Hain Kim Meselesi

Sürekli bir gündem yaratma komplosu içerisindeyiz. Gündem yaratmak için de sıklıkla tarih kucaklanmakta, malzeme bulunmaya çalışılıyor. Özellikle de ülkenin blok olduğu bazı tarihi konular tazeleniyor. Mantık da söylenenler de aynı. Şimdi de Vahdettin hain mi kahraman mı? konusu tazelendi. Saldıranlar, savunanlar…Taraf olanlar kendilerince gerekçeler buluyorlar ancak bazen de tartışma yanlış yerlere gidiyor. Osmanlı ve Türkiye birbirine düşman iki ülke gibi gösteriliyor. Biri yüceltilirken diğeri yeriliyor. Tartışma konusu şahısların özel hayatları hedef alınıyor. Özel hayatları üzerinden tezler güçlendirilmeye çalışılıyor.

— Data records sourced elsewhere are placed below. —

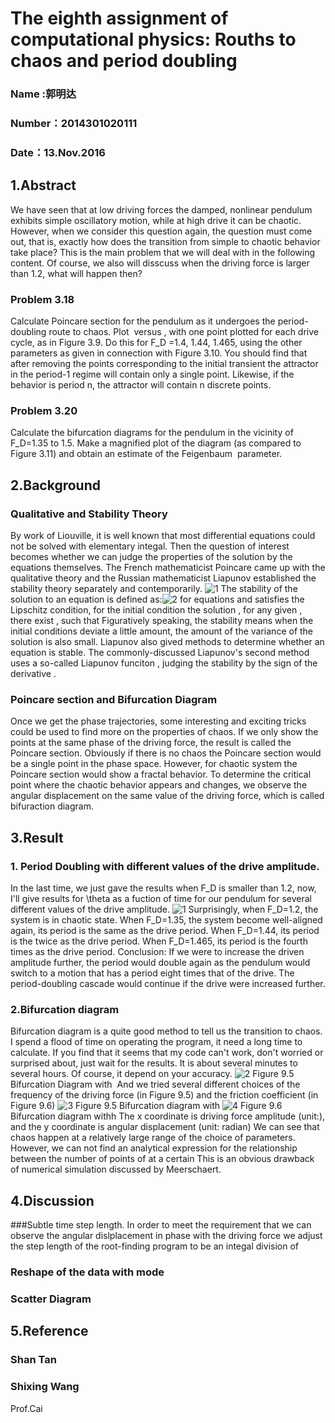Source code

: # The eighth assignment of computational physics: Rouths to chaos and period doubling 

### Name :郭明达
### Number：2014301020111
### Date：13.Nov.2016

## 1.Abstract
We have seen that at low driving forces the damped, nonlinear pendulum exhibits simple oscillatory motion, while at high drive it can be 
chaotic. However, when we consider this question again, the question must come out, that is, exactly how does the transition from simple
to chaotic behavior take place? This is the main problem that we will deal with in the following content. Of course, we also will disscuss 
when the driving force is larger than 1.2, what will happen then?

### Problem 3.18
Calculate Poincare section for the pendulum as it undergoes the period-doubling route to chaos. Plot
<img src="http://latex.codecogs.com/gif.latex?\omega" alt="" title="" /> versus 
<img src="http://latex.codecogs.com/gif.latex?\theta" alt="" title="" />, with one point
plotted for each drive cycle, as in Figure 3.9. Do this for F_D =1.4, 1.44, 1.465, using the other parameters as given in connection with
Figure 3.10. You should find that after removing the points corresponding to the initial transient the attractor in the period-1 regime 
will contain only a single point. Likewise, if the behavior is period n, the attractor will contain n discrete points.

### Problem 3.20
Calculate the bifurcation diagrams for the pendulum in the vicinity of F_D=1.35 to 1.5. Make a magnified plot of the diagram (as compared
to Figure 3.11) and obtain an estimate of the Feigenbaum <img src="http://latex.codecogs.com/gif.latex?\delta" alt="" title="" /> parameter.

## 2.Background

### Qualitative and Stability Theory
By work of Liouville, it is well known that most differential equations could not be solved with elementary integal. Then the question of interest becomes whether we can judge the properties of the solution by the equations themselves. The French mathematicist Poincare came up with the qualitative theory and the Russian mathematicist Liapunov established the stability theory separately and contemporarily. ![1](http://latex.codecogs.com/gif.latex?dr\divdt=f(r,t))
The stability of the solution to an equation is defined as:![2](http://latex.codecogs.com/gif.latex?||r_{}{0}-r_{}{1}||<\delta)
for equations and  satisfies the Lipschitz condition, for the initial condition  the solution , for any given , there exist , such that 
Figuratively speaking, the stability means when the initial conditions deviate a little amount, the amount of the variance of the solution is also small.
Liapunov also gived methods to determine whether an equation is stable. The commonly-discussed Liapunov's second method uses a so-called Liapunov funciton , judging the stability by the sign of the derivative .

### Poincare section and Bifurcation Diagram
Once we get the phase trajectories, some interesting and exciting tricks could be used to find more on the properties of chaos.
If we only show the points at the same phase of the driving force, the result is called the Poincare section. Obviously if there is no chaos the Poincare section would be a single point in the phase space. 
However, for chaotic system the Poincare section would show a fractal behavior.
To determine the critical point where the chaotic behavior appears and changes, we observe the angular displacement on the same value of the driving force, which is called bifuraction diagram.

## 3.Result
### 1. Period Doubling with different values of the drive amplitude.
In the last time, we just gave the results when F_D is smaller than 1.2, now, I'll give results for \theta as a fuction of time for our pendulum for several different values of the drive amplitude.
![1](https://github.com/gmd3250679/compuational_physics_N2014301020111/blob/master/Exercise-8/figure/3413510-1de042eee34adb53.png)
Surprisingly, when F_D=1.2, the system is in chaotic state. When F_D=1.35, the system become well-aligned again, its period is the same as the drive period. When F_D=1.44, its period is the twice as the drive period. When F_D=1.465, its period is the fourth times as the drive period.
Conclusion: If we were to increase the driven amplitude further, the period would double again as the pendulum would switch to a motion that has a period eight times that of the drive. The period-doubling cascade would continue if the drive were increased further.

### 2.Bifurcation diagram
Bifurcation diagram is a quite good method to tell us the transition to chaos. I spend a flood of time on operating the program, it need a long time to calculate. If you find that it seems that my code can't work, don't worried or surprised about, just wait for the results. It is about several minutes to several hours. Of course, it depend on your accuracy.
![2](https://github.com/gmd3250679/compuational_physics_N2014301020111/blob/master/Exercise-8/figure/9_5.png)
Figure 9.5 Bifurcation Diagram with <img src="http://latex.codecogs.com/gif.latex?\omega_{}{D}=2/3,q=1/2" alt="" title="" />
And we tried several different choices of the frequency of the driving force (in Figure 9.5) and the friction coefficient (in Figure 9.6)
![3](https://github.com/gmd3250679/compuational_physics_N2014301020111/blob/master/Exercise-8/figure/9_6.png)
Figure 9.5 Bifurcation diagram with<img src="http://latex.codecogs.com/gif.latex?\omega_{1}{D}=1/2,\omega_{2}{D}=2/3,\omega_{3}{D}=1,\omega_{4}{D}=4/3" alt="" title="" />
![4](https://github.com/gmd3250679/compuational_physics_N2014301020111/blob/master/Exercise-8/figure/9_7.png)
Figure 9.6 Bifurcation diagram withh<img src="http://latex.codecogs.com/gif.latex?\q=0.4(upper left),q=0.6(upper right),q=0.1(lower left),q=1(lower right)" alt="" title="" />
The x coordinate is driving force amplitude (unit:<img src="http://latex.codecogs.com/gif.latex?s_{}{-2}" alt="" title="" />), and the y coordinate is angular displacement (unit: radian)
We can see that chaos happen at a relatively large range of the choice of parameters. However, we can not find an analytical expression for the relationship between the number of points of <img src="http://latex.codecogs.com/gif.latex?\theta" alt="" title="" />at a certain<img src="http://latex.codecogs.com/gif.latex?F_{}{D}" alt="" title="" />
This is an obvious drawback of numerical simulation discussed by Meerschaert.

## 4.Discussion
###Subtle time step length. 
In order to meet the requirement that we can observe the angular dislplacement in phase with the driving force we adjust the step length of the root-finding program to be an integal division of <img src="http://latex.codecogs.com/gif.latex?\pi" alt="" title="" />
### Reshape of the data with mode <img src="http://latex.codecogs.com/gif.latex?2\pi" alt="" title="" />
### Scatter Diagram

## 5.Reference
### Shan Tan[](http://www.jianshu.com/p/b141af43e303)
### Shixing Wang[](https://www.zybuluo.com/ShixingWang/note/355301)
Prof.Cai[](https://www.evernote.com/shard/s140/sh/0724815b-79a9-4357-9e85-416c33cb1b69/e2b0667446e6f7d74181969ed0c7c357)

Osmanlı Devleti’ni yüceltme çabası içinde olanlar Sultan Vahdettin’i yüceltirken, Türkiye’nin kuruluş dönemi yöneticilerini kötü anlatıyor. Diğer taraf ise Sultan Vahdettin’i hain ilan edip Kurtuluş Savaşı önderlerini yüceltip düşman cepheler oluşturuyorlar. Anlam vermek mümkün değil. Savaştırılan, birbirine cephe açtırdığımız insanlar kim? Kimleri savaştırıyoruz? Kendimizle, birbirimizle neden bu kadar mücadele ediyoruz?

Sultan Vahdettin’i ya da Mustafa Kemal’i yermek için özel hayatlarının eleştirilmesi, bu yolla aşağılanmaya çalışılması hem çirkin hem de çarpıtmadır. İnsanların hayatının doğal akışının yanlış ve çirkin lanse edilip hedef alınması, yargılanması ne kadar doğru? Sultan Vahdettin’in Kurtuluş Savaşı yıllarında evlenmesi, ülkeden ayrılması vb. onun hain ilan edilmesi için gerekçe gösteriliyor. Bunu hainlik sayanlar kahramanlaştırdıkları kimselerin de aynı yıllarda benzer gelişmeleri yaşadığını görmek istemiyor. Savaşlar yemek yememize, uyumamıza, evlenmemize engel değildir. Öyle olsaydı sürekli savaş halinde olan Osmanlı Devleti’nde kimse evlenemezdi. Yöneticilerin yönetimdeki kararları ebetteki eleştirilir, özel hayatları da konuşulabilir ancak evlendi diye yargılamak… Bu tarih değildir, tarihçilik değildir. Savaş döneminde evlenen, eşiyle zaman geçiren birçok padişah, lider, komutan sayabiliriz. Savaş, iş hayatı özel hayatımızın akışını kesintiye uğratmaz.

 

Osmanlı Devleti’ni onarmak ya da yeniden kurmak gerekiyordu. Son iki yüzyıl kadar devlet onarılmaya çalışıldı olmadı, yeniden kuruldu. Vahdettin ve Mustafa Kemal ise bu çabaların aktörleridir. “Sultan Vahdettin hain mi kahraman mı?” soru cümlesi bile ne kadar çiğ.  İki aşırı uç. Ya biri ya öteki olmak zorundayız. Çok rahatsız edici bir ifade. Sürekli kahraman ve hain arayışı içerisindeyiz. Bir fikri savunabilir, bir anlayışa sahip olabiliriz oysaki. Aynı soruna farklı çözümler getirebiliriz. Farklı düşünmek, farklı bakmak kimseyi hain yapmamalıdır.

Osmanlı ya da Türkiye, Vahdettin ya da Mustafa Kemal arasında tercih yapmak, yapmaya zorunlu bırakılmak rahatsız edici. Siyasete tarihin alet edilmesi insanların kutuplaştırılması için kullanılmamalıdır. Savaşta ve sonrasında Anadolu Hareketinin başlamasında işbirliği vardır,çok fazla kimsenin emeği geçmiştir. Hep birlikte ülkenin varlığı için mücadele edilmiştir. Osmanlı başarmıştır, Türkiye başarmıştır.